## Provided data
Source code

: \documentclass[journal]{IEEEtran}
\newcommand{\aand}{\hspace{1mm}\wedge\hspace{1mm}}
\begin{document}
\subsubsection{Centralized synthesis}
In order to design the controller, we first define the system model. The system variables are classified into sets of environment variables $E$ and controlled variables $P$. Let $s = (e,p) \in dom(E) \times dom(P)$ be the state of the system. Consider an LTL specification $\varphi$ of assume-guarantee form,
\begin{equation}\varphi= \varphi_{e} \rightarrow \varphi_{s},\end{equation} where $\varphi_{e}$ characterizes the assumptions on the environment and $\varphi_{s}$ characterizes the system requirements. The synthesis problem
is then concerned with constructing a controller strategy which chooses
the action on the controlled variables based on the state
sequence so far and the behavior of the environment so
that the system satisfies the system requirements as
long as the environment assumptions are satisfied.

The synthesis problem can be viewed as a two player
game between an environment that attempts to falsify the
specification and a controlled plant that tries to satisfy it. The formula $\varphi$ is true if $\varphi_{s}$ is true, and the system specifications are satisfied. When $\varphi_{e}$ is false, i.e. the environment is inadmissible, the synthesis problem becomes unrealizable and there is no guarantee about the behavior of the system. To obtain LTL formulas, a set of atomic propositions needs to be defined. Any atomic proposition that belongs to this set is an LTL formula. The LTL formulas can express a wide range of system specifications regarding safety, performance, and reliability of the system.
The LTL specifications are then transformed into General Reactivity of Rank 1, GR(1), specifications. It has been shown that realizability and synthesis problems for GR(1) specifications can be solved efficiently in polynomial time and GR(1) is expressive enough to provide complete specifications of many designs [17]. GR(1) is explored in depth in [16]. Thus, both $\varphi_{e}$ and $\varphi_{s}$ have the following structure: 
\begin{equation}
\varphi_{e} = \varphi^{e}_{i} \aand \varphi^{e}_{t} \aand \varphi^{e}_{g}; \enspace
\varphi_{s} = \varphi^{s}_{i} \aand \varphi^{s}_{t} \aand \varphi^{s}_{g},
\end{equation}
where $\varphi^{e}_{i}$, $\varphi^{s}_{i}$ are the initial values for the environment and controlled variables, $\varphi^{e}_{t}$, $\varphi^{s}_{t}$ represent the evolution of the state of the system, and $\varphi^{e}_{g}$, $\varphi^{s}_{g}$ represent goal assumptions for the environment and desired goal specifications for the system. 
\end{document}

## What you are asked to do
The full listing above needs to be retyped exactly.

## Solution
Source code

: \documentclass[journal]{IEEEtran}
\newcommand{\aand}{\hspace{1mm}\wedge\hspace{1mm}}
\begin{document}
\subsubsection{Centralized synthesis}
In order to design the controller, we first define the system model. The system variables are classified into sets of environment variables $E$ and controlled variables $P$. Let $s = (e,p) \in dom(E) \times dom(P)$ be the state of the system. Consider an LTL specification $\varphi$ of assume-guarantee form,
\begin{equation}\varphi= \varphi_{e} \rightarrow \varphi_{s},\end{equation} where $\varphi_{e}$ characterizes the assumptions on the environment and $\varphi_{s}$ characterizes the system requirements. The synthesis problem
is then concerned with constructing a controller strategy which chooses
the action on the controlled variables based on the state
sequence so far and the behavior of the environment so
that the system satisfies the system requirements as
long as the environment assumptions are satisfied.

The synthesis problem can be viewed as a two player
game between an environment that attempts to falsify the
specification and a controlled plant that tries to satisfy it. The formula $\varphi$ is true if $\varphi_{s}$ is true, and the system specifications are satisfied. When $\varphi_{e}$ is false, i.e. the environment is inadmissible, the synthesis problem becomes unrealizable and there is no guarantee about the behavior of the system. To obtain LTL formulas, a set of atomic propositions needs to be defined. Any atomic proposition that belongs to this set is an LTL formula. The LTL formulas can express a wide range of system specifications regarding safety, performance, and reliability of the system.
The LTL specifications are then transformed into General Reactivity of Rank 1, GR(1), specifications. It has been shown that realizability and synthesis problems for GR(1) specifications can be solved efficiently in polynomial time and GR(1) is expressive enough to provide complete specifications of many designs [17]. GR(1) is explored in depth in [16]. Thus, both $\varphi_{e}$ and $\varphi_{s}$ have the following structure: 
\begin{equation}
\varphi_{e} = \varphi^{e}_{i} \aand \varphi^{e}_{t} \aand \varphi^{e}_{g}; \enspace
\varphi_{s} = \varphi^{s}_{i} \aand \varphi^{s}_{t} \aand \varphi^{s}_{g},
\end{equation}
where $\varphi^{e}_{i}$, $\varphi^{s}_{i}$ are the initial values for the environment and controlled variables, $\varphi^{e}_{t}$, $\varphi^{s}_{t}$ represent the evolution of the state of the system, and $\varphi^{e}_{g}$, $\varphi^{s}_{g}$ represent goal assumptions for the environment and desired goal specifications for the system. 
\end{document}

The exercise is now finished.